The Special Case of Training to Competency

If the source of the incompetency to stand trial is not mental illness, but rather is the defendant’s low mental functioning or mental retardation, the defendant simply may not, at a base level, understand, for example, the respective roles of the judge, jury, or prosecutor, or what the charges mean, or even what a trial is. The defendant’s low mental functioning may preclude the defendant, therefore, from a present ability to understand the proceedings. Faced with that issue, some courts have compelled the defendant to cooperate with a training regimen, literally tutoring the mentally impaired defendant on all facets of the trial and on the roles of all the people in the courtroom. It has been shown that the training can yield a mentally retarded defendant who can accurately recite the roles of the courtroom participants, but some argue that a defendant who can parrot the right answers on which he or she has been drilled may not necessarily have a present ability to understand the proceedings and assist in the defense.

The Special Case of Competency to Be Executed

An especially troublesome area arises in death penalty cases. A defendant, while competent or while medicated to competence, may be convicted of capital murder, sentenced to death, and placed on death row to await execution during which time his or her mental state deteriorates. In one case, a death row inmate ordered his last meal and it came with dessert. The inmate was in the habit of always saving the dessert to eat later instead of eating it with his meal. On the day of his execution, he ate the last meal he had ordered and put the dessert aside to eat later. The officials walked him to the death chamber and ended his life. His dessert was still back in his cell, where the man had been expecting to return. The U.S. Supreme Court has wrestled with this dilemma, and a majority of that court has reasoned that there is no justice in executing a condemned person who does not understand that he or she is about to be executed or even understand why.

A defendant’s competence to be executed poses its own ethical questions.

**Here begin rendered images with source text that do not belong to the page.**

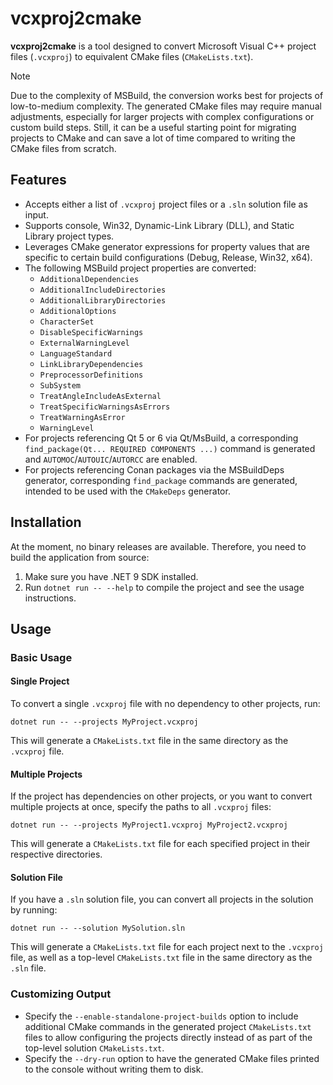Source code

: # vcxproj2cmake

**vcxproj2cmake** is a tool designed to convert Microsoft Visual C++ project files (`.vcxproj`) to equivalent CMake files (`CMakeLists.txt`).

> [!NOTE]
> Due to the complexity of MSBuild, the conversion works best for projects of low-to-medium complexity.
> The generated CMake files may require manual adjustments, especially for larger projects with complex configurations or custom build steps.
> Still, it can be a useful starting point for migrating projects to CMake and can save a lot of time compared to writing the CMake files from scratch.

## Features

* Accepts either a list of `.vcxproj` project files or a `.sln` solution file as input.
* Supports console, Win32, Dynamic-Link Library (DLL), and Static Library project types.
* Leverages CMake generator expressions for property values that are specific to certain build configurations (Debug, Release, Win32, x64).
* The following MSBuild project properties are converted:
  * `AdditionalDependencies`
  * `AdditionalIncludeDirectories`
  * `AdditionalLibraryDirectories`
  * `AdditionalOptions`
  * `CharacterSet`
  * `DisableSpecificWarnings`
  * `ExternalWarningLevel`
  * `LanguageStandard`
  * `LinkLibraryDependencies`
  * `PreprocessorDefinitions`
  * `SubSystem`
  * `TreatAngleIncludeAsExternal`
  * `TreatSpecificWarningsAsErrors`
  * `TreatWarningAsError`
  * `WarningLevel`
* For projects referencing Qt 5 or 6 via Qt/MsBuild, a corresponding `find_package(Qt... REQUIRED COMPONENTS ...)` command is generated and `AUTOMOC`/`AUTOUIC`/`AUTORCC` are enabled.
* For projects referencing Conan packages via the MSBuildDeps generator, corresponding `find_package` commands are generated, intended to be used with the `CMakeDeps` generator.

## Installation

At the moment, no binary releases are available.
Therefore, you need to build the application from source:

1. Make sure you have .NET 9 SDK installed.
2. Run `dotnet run -- --help` to compile the project and see the usage instructions.

## Usage

### Basic Usage

#### Single Project

To convert a single `.vcxproj` file with no dependency to other projects, run:

```
dotnet run -- --projects MyProject.vcxproj
```

This will generate a `CMakeLists.txt` file in the same directory as the `.vcxproj` file.

#### Multiple Projects

If the project has dependencies on other projects, or you want to convert multiple projects at once,
specify the paths to all `.vcxproj` files:

```
dotnet run -- --projects MyProject1.vcxproj MyProject2.vcxproj
```

This will generate a `CMakeLists.txt` file for each specified project in their respective directories.

#### Solution File

If you have a `.sln` solution file, you can convert all projects in the solution by running:

```
dotnet run -- --solution MySolution.sln
```

This will generate a `CMakeLists.txt` file for each project next to the `.vcxproj` file,
as well as a top-level `CMakeLists.txt` file in the same directory as the `.sln` file.

### Customizing Output

* Specify the `--enable-standalone-project-builds` option to include additional CMake commands in the generated project `CMakeLists.txt` files
  to allow configuring the projects directly instead of as part of the top-level solution `CMakeLists.txt`.
* Specify the `--dry-run` option to have the generated CMake files printed to the console without writing them to disk.
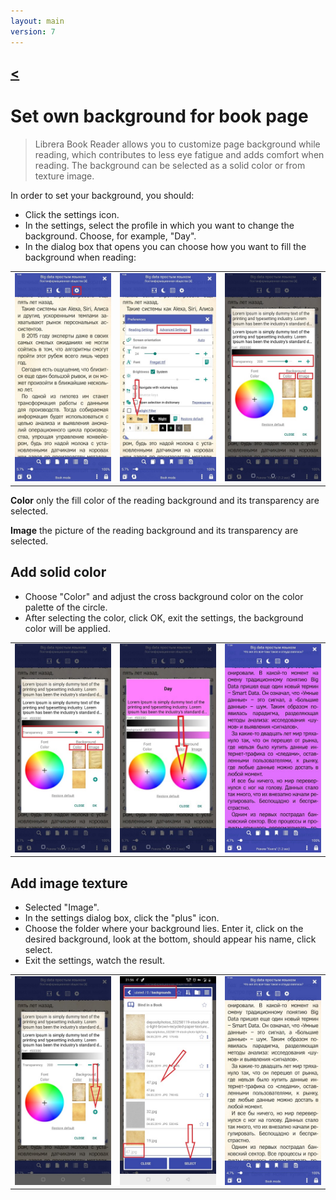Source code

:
```yaml
---
layout: main
version: 7
---
```

[<](/wiki/faq/de)
---

# Set own background for book page

> Librera Book Reader allows you to customize page background while reading, which contributes to less eye fatigue and adds comfort when reading.
The background can be selected as a solid color or from texture image.

In order to set your background, you should:

* Click the settings icon.
* In the settings, select the profile in which you want to change the background. Choose, for example, "Day".
* In the dialog box that opens you can choose how you want to fill the background when reading:

||||
|-|-|-|
|![](1.jpg)|![](2.jpg)|![](3.jpg)|


**Color**  only the fill color of the reading background and its transparency are selected.

**Image** the picture of the reading background and its transparency are selected.

## Add solid color

* Choose "Color" and adjust the cross background color on the color palette of the circle.
* After selecting the color, click OK, exit the settings, the background color will be applied.

||||
|-|-|-|
|![](3.jpg)|![](5.jpg)|![](8.jpg)|



## Add image texture

* Selected "Image".
* In the settings dialog box, click the "plus" icon.
* Choose the folder where your background lies. Enter it, click on the desired background, look at the bottom, should appear his name, click select.
* Exit the settings, watch the result.

||||
|-|-|-|
|![](7.jpg)|![](4.jpg)|![](9.jpg)|



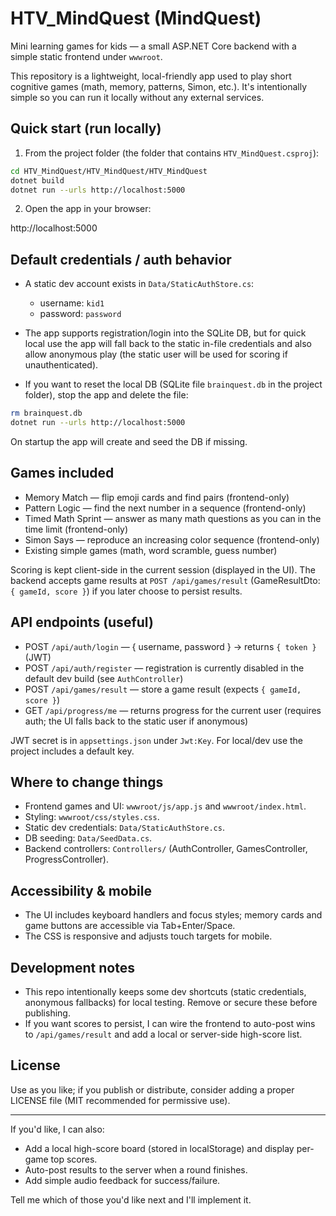 # HTV_MindQuest (MindQuest)

Mini learning games for kids — a small ASP.NET Core backend with a simple static frontend under `wwwroot`.

This repository is a lightweight, local-friendly app used to play short cognitive games (math, memory, patterns, Simon, etc.). It's intentionally simple so you can run it locally without any external services.

## Quick start (run locally)

1. From the project folder (the folder that contains `HTV_MindQuest.csproj`):

```bash
cd HTV_MindQuest/HTV_MindQuest/HTV_MindQuest
dotnet build
dotnet run --urls http://localhost:5000
```

2. Open the app in your browser:

http://localhost:5000

## Default credentials / auth behavior

- A static dev account exists in `Data/StaticAuthStore.cs`:
	- username: `kid1`
	- password: `password`

- The app supports registration/login into the SQLite DB, but for quick local use the app will fall back to the static in-file credentials and also allow anonymous play (the static user will be used for scoring if unauthenticated).

- If you want to reset the local DB (SQLite file `brainquest.db` in the project folder), stop the app and delete the file:

```bash
rm brainquest.db
dotnet run --urls http://localhost:5000
```

On startup the app will create and seed the DB if missing.

## Games included

- Memory Match — flip emoji cards and find pairs (frontend-only)
- Pattern Logic — find the next number in a sequence (frontend-only)
- Timed Math Sprint — answer as many math questions as you can in the time limit (frontend-only)
- Simon Says — reproduce an increasing color sequence (frontend-only)
- Existing simple games (math, word scramble, guess number)

Scoring is kept client-side in the current session (displayed in the UI). The backend accepts game results at `POST /api/games/result` (GameResultDto: `{ gameId, score }`) if you later choose to persist results.

## API endpoints (useful)

- POST `/api/auth/login` — { username, password } → returns `{ token }` (JWT)
- POST `/api/auth/register` — registration is currently disabled in the default dev build (see `AuthController`)
- POST `/api/games/result` — store a game result (expects `{ gameId, score }`)
- GET `/api/progress/me` — returns progress for the current user (requires auth; the UI falls back to the static user if anonymous)

JWT secret is in `appsettings.json` under `Jwt:Key`. For local/dev use the project includes a default key.

## Where to change things

- Frontend games and UI: `wwwroot/js/app.js` and `wwwroot/index.html`.
- Styling: `wwwroot/css/styles.css`.
- Static dev credentials: `Data/StaticAuthStore.cs`.
- DB seeding: `Data/SeedData.cs`.
- Backend controllers: `Controllers/` (AuthController, GamesController, ProgressController).

## Accessibility & mobile

- The UI includes keyboard handlers and focus styles; memory cards and game buttons are accessible via Tab+Enter/Space.
- The CSS is responsive and adjusts touch targets for mobile.

## Development notes

- This repo intentionally keeps some dev shortcuts (static credentials, anonymous fallbacks) for local testing. Remove or secure these before publishing.
- If you want scores to persist, I can wire the frontend to auto-post wins to `/api/games/result` and add a local or server-side high-score list.

## License

Use as you like; if you publish or distribute, consider adding a proper LICENSE file (MIT recommended for permissive use).

---

If you'd like, I can also:
- Add a local high-score board (stored in localStorage) and display per-game top scores.
- Auto-post results to the server when a round finishes.
- Add simple audio feedback for success/failure.

Tell me which of those you'd like next and I'll implement it.
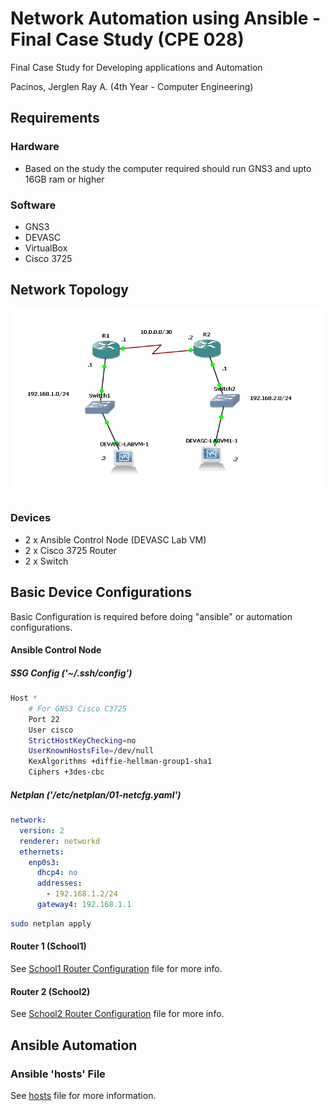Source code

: # Network Automation using Ansible - Final Case Study (CPE 028)
Final Case Study for Developing applications and Automation

Pacinos, Jerglen Ray A. (4th Year - Computer Engineering)

## Requirements
### Hardware
* Based on the study the computer required should run GNS3 and upto 16GB ram or higher
### Software
* GNS3
* DEVASC
* VirtualBox
* Cisco 3725

## Network Topology
<img src="assets/Final - Topology.png">

### Devices
* 2 x Ansible Control Node (DEVASC Lab VM)
* 2 x Cisco 3725 Router
* 2 x Switch

## Basic Device Configurations
Basic Configuration is required before doing "ansible" or automation configurations.

#### Ansible Control Node
##### SSG Config ('~/.ssh/config')
```bash
Host *    
    # For GNS3 Cisco C3725
    Port 22
    User cisco
    StrictHostKeyChecking=no
    UserKnownHostsFile=/dev/null
    KexAlgorithms +diffie-hellman-group1-sha1
    Ciphers +3des-cbc
```
##### Netplan ('/etc/netplan/01-netcfg.yaml')
```yaml
network:
  version: 2
  renderer: networkd
  ethernets:
    enp0s3:
      dhcp4: no
      addresses:
        - 192.168.1.2/24
      gateway4: 192.168.1.1
```
```bash
sudo netplan apply
```
#### Router 1 (School1)
See [School1 Router Configuration](backups/show_run_school1.txt) file for more info.
#### Router 2 (School2)
See [School2 Router Configuration](backups/show_run_school2.txt) file for more info.
## Ansible Automation
### Ansible 'hosts' File
See [hosts](hosts) file for more information.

Courts have struggled to decide whether a court may order that medications be forcibly administered to render the death row inmate execution-competent, that is, competent to understand that execution is imminent and understand the true reason why the execution was ordered. Some courts have decided that so long as administering those medications is consistent with the death row inmate’s best overall medical interests, such as, by making the inmate feel better or healthier, then even though the execution is clearly not in the inmate’s best medical interests, the forcible medication is constitutional, and does not violate the cruel and unusual punishments clause of the Eighth Amendment. That area of the law continues to evolve.


  1. Arrigo, Bruce A. and Mark C. Bardwell, “Law, Psychology, and Competency to Stand Trial: Problems With and Implications for High-Profile Cases.” Criminal Justice Policy Review, v.11 (2000).
  2. Coe, Jeffrey J. “Note, Seeking a Sane Solution: Reevaluating Interests in Forcibly Medicating Criminal Defendants to Trial Competency.” Arizona Law Review, v.54 (2012).
  3. Dillard, J. Amy. “Madness Alone Punishes the Madman: The Search for Moral Dignity in the Court’s Competency Doctrine as Applied in Capital Cases.” Tennessee Law Review, v.79 (2012).
  4. Erickson, Patricia and Steven Erickson. Crime, Punishment, and Mental Illness. E-book. New Brunswick, NJ: Rutgers University Press, 2008.